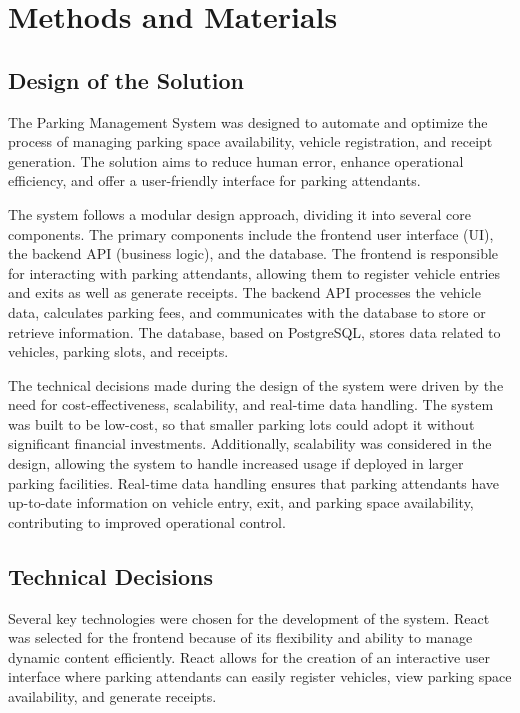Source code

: \section{Methods and Materials}

\subsection{Design of the Solution}

The Parking Management System was designed to automate and optimize the process of managing parking space availability, vehicle registration, and receipt generation. The solution aims to reduce human error, enhance operational efficiency, and offer a user-friendly interface for parking attendants.

The system follows a modular design approach, dividing it into several core components. The primary components include the frontend user interface (UI), the backend API (business logic), and the database. The frontend is responsible for interacting with parking attendants, allowing them to register vehicle entries and exits as well as generate receipts. The backend API processes the vehicle data, calculates parking fees, and communicates with the database to store or retrieve information. The database, based on PostgreSQL, stores data related to vehicles, parking slots, and receipts.

The technical decisions made during the design of the system were driven by the need for cost-effectiveness, scalability, and real-time data handling. The system was built to be low-cost, so that smaller parking lots could adopt it without significant financial investments. Additionally, scalability was considered in the design, allowing the system to handle increased usage if deployed in larger parking facilities. Real-time data handling ensures that parking attendants have up-to-date information on vehicle entry, exit, and parking space availability, contributing to improved operational control.\cite{webbylab2024smartparking}

\subsection{Technical Decisions}

Several key technologies were chosen for the development of the system. React was selected for the frontend because of its flexibility and ability to manage dynamic content efficiently. React allows for the creation of an interactive user interface where parking attendants can easily register vehicles, view parking space availability, and generate receipts.

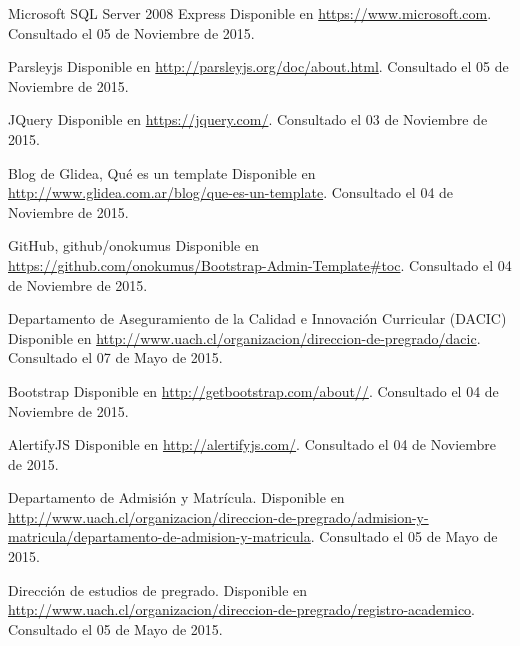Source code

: \begin{spacing}{1.0}
\begin{thebibliography}{99}
\newblock Microsoft SQL Server 2008 Express 
\newblock Disponible en \url{https://www.microsoft.com}.
\newblock Consultado el 05 de Noviembre de 2015.

\newblock Parsleyjs
\newblock Disponible en \url{http://parsleyjs.org/doc/about.html}.
\newblock Consultado el 05 de Noviembre de 2015.

\newblock JQuery
\newblock Disponible en \url{https://jquery.com/}.
\newblock Consultado el 03 de Noviembre de 2015.

\newblock Blog de Glidea, Qué es un template
\newblock Disponible en \url{http://www.glidea.com.ar/blog/que-es-un-template}.
\newblock Consultado el 04 de Noviembre de 2015.

\newblock GitHub, github/onokumus
\newblock Disponible en \url{https://github.com/onokumus/Bootstrap-Admin-Template#toc}.
\newblock Consultado el 04 de Noviembre de 2015.

\newblock Departamento de Aseguramiento de la Calidad e Innovación Curricular (DACIC)
\newblock Disponible en \url{http://www.uach.cl/organizacion/direccion-de-pregrado/dacic}.
\newblock Consultado el 07 de Mayo de 2015.

\newblock Bootstrap
\newblock Disponible en \url{http://getbootstrap.com/about//}.
\newblock Consultado el 04 de Noviembre de 2015.

\newblock AlertifyJS
\newblock Disponible en \url{http://alertifyjs.com/}.
\newblock Consultado el 04 de Noviembre de 2015.

\newblock Departamento de Admisión y Matrícula.
\newblock Disponible en \url{http://www.uach.cl/organizacion/direccion-de-pregrado/admision-y-matricula/departamento-de-admision-y-matricula}.
\newblock Consultado el 05 de Mayo de 2015.


\newblock Dirección de estudios de pregrado.
\newblock Disponible en \url{http://www.uach.cl/organizacion/direccion-de-pregrado/registro-academico}.
\newblock Consultado el 05 de Mayo de 2015.





\end{thebibliography}	
\end{spacing}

**Assignment:** Begin at the first line of the entries and end at the line containing "The Parking Management": write out each line exactly, skipping pictures.

**Answer to the exercise:**
Source code

: \section{Methods and Materials}

\subsection{Design of the Solution}

The Parking Management System was designed to automate and optimize the process of managing parking space availability, vehicle registration, and receipt generation. The solution aims to reduce human error, enhance operational efficiency, and offer a user-friendly interface for parking attendants.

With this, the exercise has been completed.